[Document images with source code]
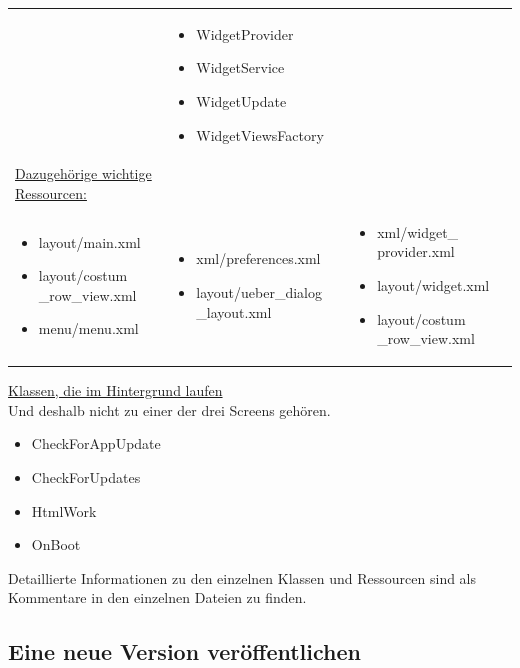\documentclass[12pt,headsepline]{scrartcl}
\begin{document}
\begin{center}
\begin{longtable}{p{5cm}p{5cm}p{5cm}}
\begin{itemize}
\end{itemize} &
\begin{itemize}
 \item WidgetProvider
 \item WidgetService
 \item WidgetUpdate
 \item WidgetViewsFactory
\end{itemize}\\
\newpage
\underline{Dazugehörige wichtige Ressourcen:}& & \\
\begin{itemize}
 \item layout/main.xml
 \item layout/costum \_row\_view.xml
 \item menu/menu.xml
\end{itemize} &
\begin{itemize}
 \item xml/preferences.xml
 \item layout/ueber\_dialog \_layout.xml
\end{itemize} &
\begin{itemize}
 \item xml/widget\_ provider.xml
 \item layout/widget.xml
 \item layout/costum \_row\_view.xml
\end{itemize} \\
\end{longtable}

\end{center}
\underline{Klassen, die im Hintergrund laufen}\\
\small{Und deshalb nicht zu einer der drei Screens gehören.}
\begin{itemize}
 \item CheckForAppUpdate
 \item CheckForUpdates
 \item HtmlWork
 \item OnBoot
\end{itemize}
Detaillierte Informationen zu den einzelnen Klassen und Ressourcen sind als Kommentare in den einzelnen Dateien zu finden. 
\subsection{Eine neue Version veröffentlichen}
\end{document}
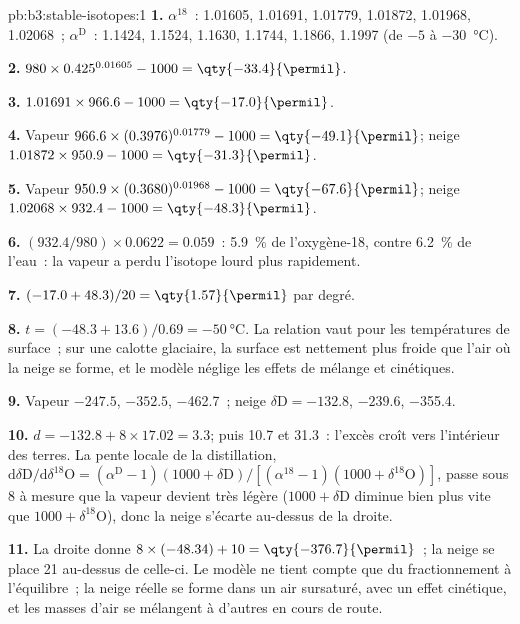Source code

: \begin{solution}{pb:b3:stable-isotopes:1}
\textbf{1.} $\alpha^{18}$~: 1.01605, 1.01691, 1.01779, 1.01872, 1.01968,
1.02068~; $\alpha^{\mathrm D}$~: 1.1424, 1.1524, 1.1630, 1.1744, 1.1866, 1.1997
(de $-5$ à \qty{-30}{\celsius}).

\textbf{2.} $980\times0.425^{0.01605} - 1000 = \qty{-33.4}{\permil}$.

\textbf{3.} $1.01691\times966.6 - 1000 = \qty{-17.0}{\permil}$.

\textbf{4.} Vapeur $966.6\times(0.3976)^{0.01779} - 1000 = \qty{-49.1}{\permil}$;
neige $1.01872\times950.9 - 1000 = \qty{-31.3}{\permil}$.

\textbf{5.} Vapeur $950.9\times(0.3680)^{0.01968} - 1000 = \qty{-67.6}{\permil}$;
neige $1.02068\times932.4 - 1000 = \qty{-48.3}{\permil}$.

\textbf{6.} $(932.4/980)\times0.0622 = 0.059$~: \qty{5.9}{\percent} de
l'oxygène-18, contre \qty{6.2}{\percent} de l'eau~: la vapeur a perdu l'isotope
lourd plus rapidement.

\textbf{7.} $(-17.0 + 48.3)/20 = \qty{1.57}{\permil}$ par degré.

\textbf{8.} $t = (-48.3 + 13.6)/0.69 = \qty{-50}{\celsius}$. La relation vaut pour
les températures de surface~; sur une calotte glaciaire, la surface est nettement plus froide que
l'air où la neige se forme, et le modèle néglige les effets de mélange et cinétiques.

\textbf{9.} Vapeur $-247.5$, $-352.5$, \qty{-462.7}{\permil}~; neige $\delta\mathrm D
= -132.8$, $-239.6$, \qty{-355.4}{\permil}.

\textbf{10.} $d = -132.8 + 8\times17.02 = 3.3$; puis 10.7 et
\qty{31.3}{\permil}~: l'excès croît vers l'intérieur des terres. La pente locale de la
distillation, $\mathrm d\delta\mathrm D/\mathrm d\delta^{18}\mathrm O = (\alpha^{\mathrm D} -
1)(1000 + \delta\mathrm D)/[(\alpha^{18} - 1)(1000 + \delta^{18}\mathrm O)]$, passe sous
8 à mesure que la vapeur devient très légère ($1000 + \delta\mathrm D$ diminue bien plus vite que
$1000 + \delta^{18}\mathrm O$), donc la neige s'écarte au-dessus de la droite.

\textbf{11.} La droite donne $8\times(-48.34) + 10 = \qty{-376.7}{\permil}$~; la
neige se place \qty{21}{\permil} au-dessus de celle-ci. Le modèle ne tient compte que
du fractionnement à l'équilibre~; la neige réelle se forme dans un air sursaturé,
avec un effet cinétique, et les masses d'air se mélangent à d'autres en cours de route.


\end{solution}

- **WORK ORDER**
All records must be output exactly as they are, except for the pictures, which are left out.

- **REPLY**
\documentclass[12pt,headsepline]{scrartcl}
\begin{document}
\begin{center}
\begin{longtable}{p{5cm}p{5cm}p{5cm}}
\begin{itemize}
\end{itemize} &
\begin{itemize}
 \item WidgetProvider
 \item WidgetService
 \item WidgetUpdate
 \item WidgetViewsFactory
\end{itemize}\\
\newpage
\underline{Dazugehörige wichtige Ressourcen:}& & \\
\begin{itemize}
 \item layout/main.xml
 \item layout/costum \_row\_view.xml
 \item menu/menu.xml
\end{itemize} &
\begin{itemize}
 \item xml/preferences.xml
 \item layout/ueber\_dialog \_layout.xml
\end{itemize} &
\begin{itemize}
 \item xml/widget\_ provider.xml
 \item layout/widget.xml
 \item layout/costum \_row\_view.xml
\end{itemize} \\
\end{longtable}

\end{center}
\underline{Klassen, die im Hintergrund laufen}\\
\small{Und deshalb nicht zu einer der drei Screens gehören.}
\begin{itemize}
 \item CheckForAppUpdate
 \item CheckForUpdates
 \item HtmlWork
 \item OnBoot
\end{itemize}
Detaillierte Informationen zu den einzelnen Klassen und Ressourcen sind als Kommentare in den einzelnen Dateien zu finden. 
\subsection{Eine neue Version veröffentlichen}
\end{document}
Source code

: \begin{solution}{pb:b3:stable-isotopes:1}
\textbf{1.} $\alpha^{18}$~: 1.01605, 1.01691, 1.01779, 1.01872, 1.01968,
1.02068~; $\alpha^{\mathrm D}$~: 1.1424, 1.1524, 1.1630, 1.1744, 1.1866, 1.1997
(de $-5$ à \qty{-30}{\celsius}).

\textbf{2.} $980\times0.425^{0.01605} - 1000 = \qty{-33.4}{\permil}$.

\textbf{3.} $1.01691\times966.6 - 1000 = \qty{-17.0}{\permil}$.

\textbf{4.} Vapeur $966.6\times(0.3976)^{0.01779} - 1000 = \qty{-49.1}{\permil}$;
neige $1.01872\times950.9 - 1000 = \qty{-31.3}{\permil}$.

\textbf{5.} Vapeur $950.9\times(0.3680)^{0.01968} - 1000 = \qty{-67.6}{\permil}$;
neige $1.02068\times932.4 - 1000 = \qty{-48.3}{\permil}$.

\textbf{6.} $(932.4/980)\times0.0622 = 0.059$~: \qty{5.9}{\percent} de
l'oxygène-18, contre \qty{6.2}{\percent} de l'eau~: la vapeur a perdu l'isotope
lourd plus rapidement.

\textbf{7.} $(-17.0 + 48.3)/20 = \qty{1.57}{\permil}$ par degré.

\textbf{8.} $t = (-48.3 + 13.6)/0.69 = \qty{-50}{\celsius}$. La relation vaut pour
les températures de surface~; sur une calotte glaciaire, la surface est nettement plus froide que
l'air où la neige se forme, et le modèle néglige les effets de mélange et cinétiques.

\textbf{9.} Vapeur $-247.5$, $-352.5$, \qty{-462.7}{\permil}~; neige $\delta\mathrm D
= -132.8$, $-239.6$, \qty{-355.4}{\permil}.

\textbf{10.} $d = -132.8 + 8\times17.02 = 3.3$; puis 10.7 et
\qty{31.3}{\permil}~: l'excès croît vers l'intérieur des terres. La pente locale de la
distillation, $\mathrm d\delta\mathrm D/\mathrm d\delta^{18}\mathrm O = (\alpha^{\mathrm D} -
1)(1000 + \delta\mathrm D)/[(\alpha^{18} - 1)(1000 + \delta^{18}\mathrm O)]$, passe sous
8 à mesure que la vapeur devient très légère ($1000 + \delta\mathrm D$ diminue bien plus vite que
$1000 + \delta^{18}\mathrm O$), donc la neige s'écarte au-dessus de la droite.

\textbf{11.} La droite donne $8\times(-48.34) + 10 = \qty{-376.7}{\permil}$~; la
neige se place \qty{21}{\permil} au-dessus de celle-ci. Le modèle ne tient compte que
du fractionnement à l'équilibre~; la neige réelle se forme dans un air sursaturé,
avec un effet cinétique, et les masses d'air se mélangent à d'autres en cours de route.


\end{solution}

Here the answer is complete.